Rupert Bunny achieved success and critical acclaim as an expatriate in fin-de-siècle in Paris and received an honorable mention at the Paris Salon in 1890 with his painting Tritons. Around 1895, Bunny met his wife Jeanne Heloise Morel who became his principal model, but they did not marry until 1902. Bunny continued to live in France and Australia, travelling between the two countries frequently until 1933 when Jeanne died. It was then that he decided to return permanently to Australia, where he settled in the Melbournian suburb of South Yarra, not far from the bayside suburb of St. Kilda, where he was born; and remained in South Yarra for the next 14 years until his death on 25th May, 1947.
Image on the right is: Endormies (ca.1904) Oil on canvas (130.6 x 200.5cm).
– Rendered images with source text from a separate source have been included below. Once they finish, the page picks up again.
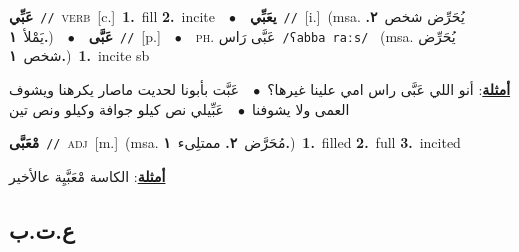 \documentclass[10pt,a4paper,twoside]{article} %
\begin{document}
\begin{multicols}{2}
{{{{{{{{{{\setlength\topsep{0pt}\textbf{\foreignlanguage{arabic}{عَبِّي}}\ {\color{gray}\texttt{//}\color{black}}\ \textsc{verb}\ [c.]\ \textbf{1.}~fill  \textbf{2.}~incite\ \ $\bullet$\ \ \setlength\topsep{0pt}\textbf{\foreignlanguage{arabic}{يعَبِّي}}\ {\color{gray}\texttt{//}\color{black}}\ [i.]\ \color{gray}(msa. \foreignlanguage{arabic}{يُحَرِّض شخص}~\foreignlanguage{arabic}{\textbf{٢.}}  \foreignlanguage{arabic}{يَمْلأ}~\foreignlanguage{arabic}{\textbf{١.}})\color{black}\ \ $\bullet$\ \ \setlength\topsep{0pt}\textbf{\foreignlanguage{arabic}{عَبَّى}}\ {\color{gray}\texttt{//}\color{black}}\ [p.]\ \ $\bullet$\ \ \textsc{ph.} \color{gray} \foreignlanguage{arabic}{عَبَّى رَاس}\color{black}\ {\color{gray}\texttt{/{\sffamily ʕabba raːs}/}\color{black}}\ \color{gray} (msa. \foreignlanguage{arabic}{يُحَرِّض شخص}~\foreignlanguage{arabic}{\textbf{١.}})\color{black}\ \textbf{1.}~incite sb\  \begin{flushright}\color{gray}\foreignlanguage{arabic}{\textbf{\underline{\foreignlanguage{arabic}{أمثلة}}}: أنو اللي عَبَّى راس امي علينا غيرها؟\ $\bullet$\ \  عَبَّت بأبونا لحديت ماصار يكرهنا ويشوف العمى ولا يشوفنا\ $\bullet$\ \  عَبِّيلي نص كيلو جوافة وكيلو ونص تين}\end{flushright}\color{black}} \vspace{2mm}

{\setlength\topsep{0pt}\textbf{\foreignlanguage{arabic}{مْعَبَّى}}\ {\color{gray}\texttt{//}\color{black}}\ \textsc{adj}\ [m.]\ \color{gray}(msa. \foreignlanguage{arabic}{مُحَرَّض}~\foreignlanguage{arabic}{\textbf{٢.}}  \foreignlanguage{arabic}{ممتلِىء}~\foreignlanguage{arabic}{\textbf{١.}})\color{black}\ \textbf{1.}~filled  \textbf{2.}~full  \textbf{3.}~incited\  \begin{flushright}\color{gray}\foreignlanguage{arabic}{\textbf{\underline{\foreignlanguage{arabic}{أمثلة}}}: الكاسة مْعَبَّيِة عالأخير}\end{flushright}\color{black}} \vspace{2mm}

\vspace{-3mm}
\subsection*{\color{blue}\foreignlanguage{arabic}{ع.ت.ب}\color{blue}{}} 

}}}}}}}}}
\end{multicols}
\end{document}
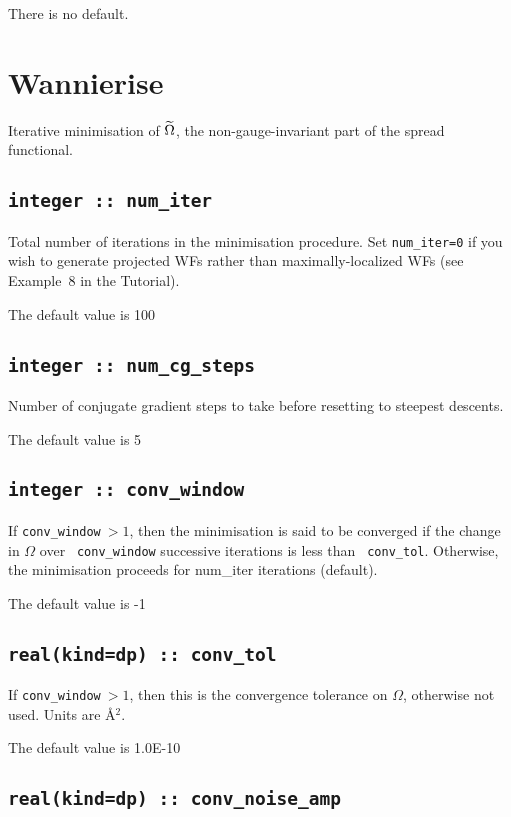 There is no default.


\section{Wannierise}\label{sec:wann_params}
Iterative minimisation of $\widetilde{\Omega}$, the non-gauge-invariant part of the
spread functional.

\subsection[num\_iter]{\tt integer :: num\_iter}

Total number of iterations in the minimisation procedure.
Set {\tt num\_iter=0} if you wish to generate
  projected WFs rather than maximally-localized WFs (see Example~8 in
  the Tutorial).

The default value is 100

\subsection[num\_cg\_steps]{\tt integer :: num\_cg\_steps}

Number of conjugate gradient steps to take before resetting to steepest descents.

The default value is 5

\subsection[conv\_window]{\tt integer :: conv\_window}

If {\tt conv\_window}$\:>1$, then the minimisation is said to be
  converged if the change in $\Omega$ over {\tt
  conv\_window} successive iterations is less than {\tt
  conv\_tol}. Otherwise, the minimisation proceeds for
  {num\_iter} iterations (default).

The default value is -1

\subsection[conv\_tol]{\tt real(kind=dp) :: conv\_tol}

If {\tt conv\_window}$\:>1$, then this is the convergence tolerance on
$\Omega$, otherwise not used. Units are \AA$^2$.

The default value is 1.0E-10

\subsection[conv\_noise\_amp]{\tt real(kind=dp) :: conv\_noise\_amp}


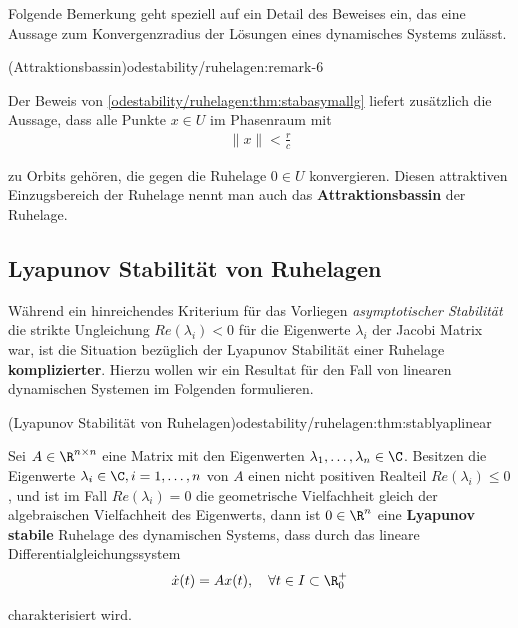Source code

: \documentclass[letterpaper,10pt,english]{jupyterBook}
\begin{document}
\par
Folgende Bemerkung geht speziell auf ein Detail des Beweises ein, das eine Aussage zum Konvergenzradius der Lösungen eines dynamisches Systems zulässt.
\begin{remark}{(Attraktionsbassin)}{odestability/ruhelagen:remark-6}



\par
Der Beweis von \cref{odestability/ruhelagen:thm:stabasymallg} liefert zusätzlich die Aussage, dass alle Punkte \(x\in U\) im Phasenraum mit
\begin{align*}
\|x\| < \frac{r}{c}
\end{align*}
\par
zu Orbits gehören, die gegen die Ruhelage \(0 \in U\) konvergieren.
Diesen attraktiven Einzugsbereich der Ruhelage nennt man auch das \textbf{Attraktionsbassin} der Ruhelage.
\end{remark}


\subsection{Lyapunov Stabilität von Ruhelagen}
\label{\detokenize{odestability/ruhelagen:lyapunov-stabilitat-von-ruhelagen}}
\par
Während ein hinreichendes Kriterium für das Vorliegen \emph{asymptotischer Stabilität} die strikte Ungleichung \(Re(\lambda_i)<0\) für die Eigenwerte \(\lambda_i\) der Jacobi Matrix war, ist die Situation bezüglich der Lyapunov Stabilität einer Ruhelage \textbf{komplizierter}.
Hierzu wollen wir ein Resultat für den Fall von linearen dynamischen Systemen im Folgenden formulieren.
\begin{theorem}{(Lyapunov Stabilität von Ruhelagen)}{odestability/ruhelagen:thm:stablyaplinear}



\par
Sei \(A\in \R^{n\times n}\) eine Matrix mit den Eigenwerten \(\lambda_1,\dots, \lambda_n\in \C\).
Besitzen die Eigenwerte \(\lambda_i \in \C, i=1,\ldots,n\) von \(A\) einen nicht positiven Realteil \(Re(\lambda_i) \leq 0\), und ist im Fall \(Re(\lambda_i)=0\) die geometrische Vielfachheit gleich der algebraischen Vielfachheit des Eigenwerts, dann ist \(0\in \R^n\) eine \textbf{Lyapunov stabile} Ruhelage des dynamischen Systems, dass durch das lineare Differentialgleichungssystem
\begin{align*}
\dot{x}(t) = Ax(t), \quad  \forall t \in I \subset \R^+_0
\end{align*}
\par
charakterisiert wird.
\end{theorem}
\end{document}
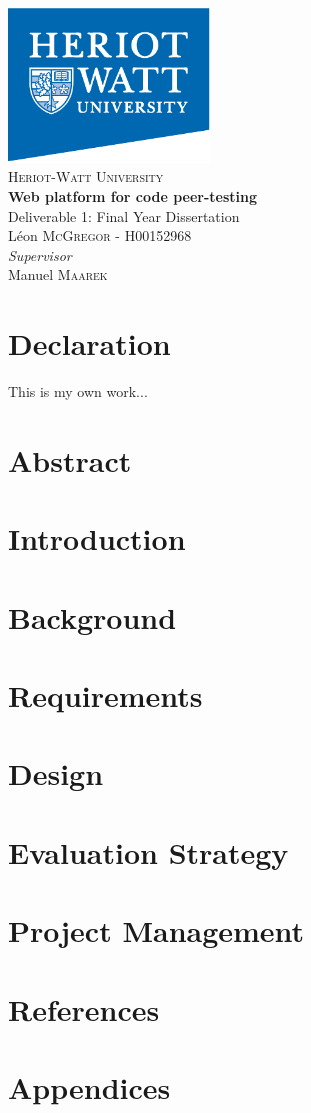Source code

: \documentclass[a4paper,10pt]{article}
\newcommand{\titles}{\\\vspace{1cm}}
\begin{document}
{\centering\Large
\includegraphics[width=0.4\textwidth]{hwlogo}\titles
{\scshape\LARGE Heriot-Watt University\titles}
{\huge\bfseries Web platform for code peer-testing\titles}
Deliverable 1: Final Year Dissertation\titles
L\'eon \textsc{McGregor} - H00152968\titles
{\large\textit{Supervisor}\\}
Manuel \textsc{Maarek}\\
\vfill
}

\pagebreak

\tableofcontents

\pagestyle{headings}

\pagebreak

\section*{Declaration}
This is my own work...

\section{Abstract}

\section{Introduction}

\section{Background}

\section{Requirements}

\section{Design}

\section{Evaluation Strategy}

\section{Project Management}

\section*{References}

\section*{Appendices}
\end{document}
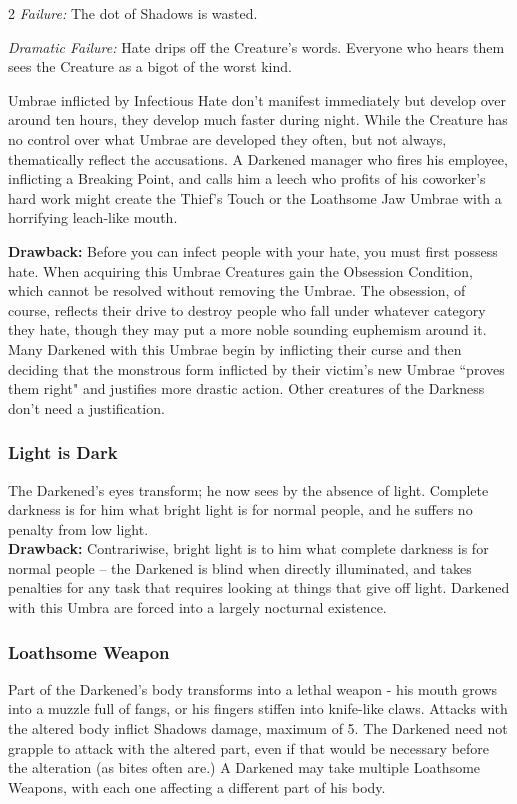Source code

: \begin{multicols}{2}
\textit{Failure:} The dot of Shadows is wasted.

\textit{Dramatic Failure:} Hate drips off the Creature's words. Everyone who hears them sees the Creature as a bigot of the worst kind.

Umbrae inflicted by Infectious Hate don't manifest immediately but develop over around ten hours, they develop much faster during night. While the Creature has no control over what Umbrae are developed they often, but not always, thematically reflect the accusations. A Darkened manager who fires his employee, inflicting a Breaking Point, and calls him a leech who profits of his coworker's hard work might create the Thief's Touch or the Loathsome Jaw Umbrae with a horrifying leach-like mouth.


\noindent  \textbf{Drawback:} Before you can infect people with your hate, you must first possess hate. When acquiring this Umbrae Creatures gain the Obsession Condition, which cannot be resolved without removing the Umbrae. The obsession, of course, reflects their drive to destroy people who fall under whatever category they hate, though they may put a more noble sounding euphemism around it. Many Darkened with this Umbrae begin by inflicting their curse and then deciding that the monstrous form inflicted by their victim's new Umbrae \textquotedblleft proves them right" and justifies more drastic action. Other creatures of the Darkness don't need a justification.

\subsubsection*{Light is Dark}
The Darkened's eyes transform; he now sees by the absence of light. Complete darkness is for him what bright light is for normal people, and he suffers no penalty from low light. \\

\noindent \textbf{Drawback:} Contrariwise, bright light is to him what complete darkness is for normal people -- the Darkened is blind when directly illuminated, and takes penalties for any task that requires looking at things that give off light. Darkened with this Umbra are forced into a largely nocturnal existence. 

\subsubsection*{Loathsome Weapon}

Part of the Darkened's body transforms into a lethal weapon - his mouth grows into a muzzle full of fangs, or his fingers stiffen into knife-like claws. Attacks with the altered body inflict Shadows damage, maximum of 5. The Darkened need not grapple to attack with the altered part, even if that would be necessary before the alteration (as bites often are.) A Darkened may take multiple Loathsome Weapons, with each one affecting a different part of his body. \\


\end{multicols}
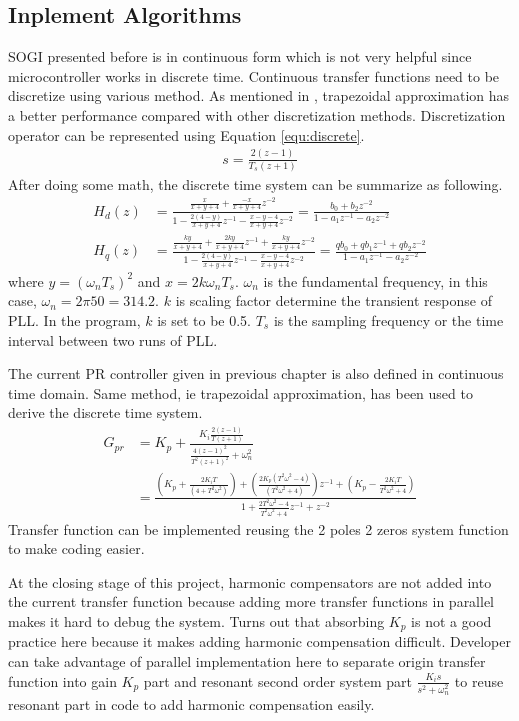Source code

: \subsection{Inplement Algorithms}
\gls{SOGI} presented before is in continuous form which is not very helpful since microcontroller works in discrete time. Continuous transfer functions need to be discretize using various method. As mentioned in \cite{RN21}, trapezoidal approximation has a better performance compared with other discretization methods. Discretization operator can be represented using Equation \ref{equ:discrete}.
\begin{align}\label{equ:discrete}
    s = \frac{2(z-1)}{T_s(z+1)}
\end{align}
After doing some math, the discrete time system can be summarize as following. 
\begin{align}
    H_d(z) &= \frac{\frac{x}{x+y+4}+\frac{-x}{x+y+4}z^{-2}}{1 - \frac{2(4-y)}{x+y+4}z^{-1} - \frac{x-y-4}{x+y+4}z^{-2}} = \frac{b_0+b_2z^{-2}}{1-a_1z^{-1}-a_2z^{-2}}\\
    H_q(z) &= \frac{\frac{ky}{x+y+4}+\frac{2ky}{x+y+4}z^{-1}+\frac{ky}{x+y+4}z^{-2}}{1-\frac{2(4-y)}{x+y+4}z^{-1}-\frac{x-y-4}{x+y+4}z^{-2}} = \frac{qb_0+qb_1z^{-1}+qb_2z^{-2}}{1-a_1z^{-1}-a_2z^{-2}}
\end{align} 
where $y= (\omega_nT_s)^2$ and $x=2k\omega_nT_s$. $\omega_n$ is the fundamental frequency, in this case, $\omega_n=2\pi 50=314.2$. $k$ is scaling factor determine the transient response of \gls{PLL}. In the program, $k$ is set to be 0.5. $T_s$ is the sampling frequency or the time interval between two runs of \gls{PLL}.

The current PR controller given in previous chapter is also defined in continuous time domain. Same method, ie trapezoidal approximation, has been used to derive the discrete time system.
\begin{align}
    G_{pr} &= K_p+\frac{K_i\frac{2(z-1)}{T(z+1)}}{\frac{4(z-1)^2}{T^2(z+1)^2}+\omega_n^2}\\
         &= \frac{(K_p+\frac{2K_iT}{(4+T^2\omega^2)})+(\frac{2K_p(T^2\omega^2-4)}{(T^2\omega^2+4)})z^{-1}+(K_p-\frac{2K_iT}{T^2\omega^2+4})}{1+\frac{2T^2\omega^2-4}{T^2\omega^2+4}z^{-1}+z^{-2}}
\end{align}
Transfer function can be implemented reusing the 2 poles 2 zeros system function to make coding easier. 

At the closing stage of this project, harmonic compensators are not added into the current transfer function because adding more transfer functions in parallel makes it hard to debug the system. Turns out that absorbing $K_p$ is not a good practice here because it makes adding harmonic compensation difficult. Developer can take advantage of parallel implementation here to separate origin transfer function into gain $K_p$ part and resonant second order system part $\frac{K_is}{s^2+\omega_n^2}$ to reuse resonant part in code to add harmonic compensation easily. 
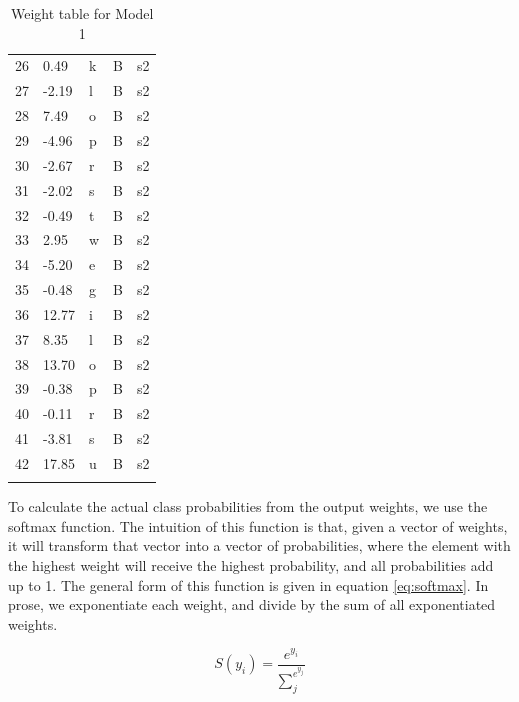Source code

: \begin{table}[!htpb]
\begin{tabular}{lllll}
    26 & 0.49   & k         & B        & s2       \\
    27 & -2.19  & l         & B        & s2       \\
    28 & 7.49   & o         & B        & s2       \\
    29 & -4.96  & p         & B        & s2       \\
    30 & -2.67  & r         & B        & s2       \\
    31 & -2.02  & s         & B        & s2       \\
    32 & -0.49  & t         & B        & s2       \\
    33 & 2.95   & w         & B        & s2       \\
    34 & -5.20  & e         & B        & s2       \\
    35 & -0.48  & g         & B        & s2       \\
    36 & 12.77  & i         & B        & s2       \\
    37 & 8.35   & l         & B        & s2       \\
    38 & 13.70  & o         & B        & s2       \\
    39 & -0.38  & p         & B        & s2       \\
    40 & -0.11  & r         & B        & s2       \\
    41 & -3.81  & s         & B        & s2       \\
    42 & 17.85  & u         & B        & s2       \\
    \lspbottomrule
  \end{tabular}\caption{Weight table for Model 1}\label{tab:model1-weights}
\end{table}

To calculate the actual class probabilities from the output weights, we use the softmax function. The intuition of this function is that, given a vector of weights, it will transform that vector into a vector of probabilities, where the element with the highest weight will receive the highest probability, and all probabilities add up to 1. The general form of this function is given in equation \eqref{eq:softmax}. In prose, we exponentiate each weight, and divide by the sum of all exponentiated weights.  


\begin{equation}\label{eq:softmax}
    S(y_i) = \frac{e^{y_i}}{\sum_{j}^{e^{y_j}}}
\end{equation}

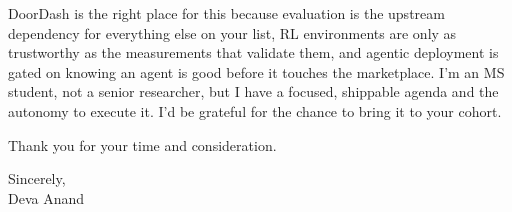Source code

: \documentclass[letterpaper,11pt]{article}
\begin{document}
DoorDash is the right place for this because evaluation is the upstream dependency for everything else on your list, RL environments are only as trustworthy as the measurements that validate them, and agentic deployment is gated on knowing an agent is good before it touches the marketplace. I'm an MS student, not a senior researcher, but I have a focused, shippable agenda and the autonomy to execute it. I'd be grateful for the chance to bring it to your cohort.

\vspace{4pt}
Thank you for your time and consideration.

\vspace{8pt}
Sincerely, \\
Deva Anand
\end{document}
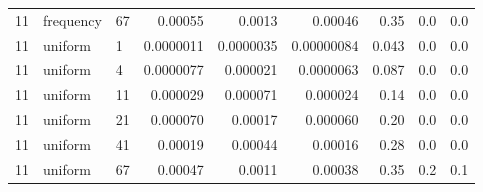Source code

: \begin{tabular}{rllrrrrrr}
11 & frequency & 67 & 0.00055 & 0.0013 & 0.00046 & 0.35 & 0.0 & 0.0 \\
11 & uniform & 1 & 0.0000011 & 0.0000035 & 0.00000084 & 0.043 & 0.0 & 0.0 \\
11 & uniform & 4 & 0.0000077 & 0.000021 & 0.0000063 & 0.087 & 0.0 & 0.0 \\
11 & uniform & 11 & 0.000029 & 0.000071 & 0.000024 & 0.14 & 0.0 & 0.0 \\
11 & uniform & 21 & 0.000070 & 0.00017 & 0.000060 & 0.20 & 0.0 & 0.0 \\
11 & uniform & 41 & 0.00019 & 0.00044 & 0.00016 & 0.28 & 0.0 & 0.0 \\
11 & uniform & 67 & 0.00047 & 0.0011 & 0.00038 & 0.35 & 0.2 & 0.1 \\
\bottomrule
\end{tabular}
Many of his works from this era include a red rose; an ancient symbol of love, beauty and sensuous power; which is also considered to be the symbol of the recurring motif of Belle Epoque culture. Bunny was a bronze medal recipient at the Paris Exposition Universelle, (1900) for his Burial of St. Catherine of Alexandria. Over the years, France acquired 13 of his works for the Musée du Luxembourg and other regional collections.
I adore his work, and if I had the opportunity – I would put my money on the Bunny!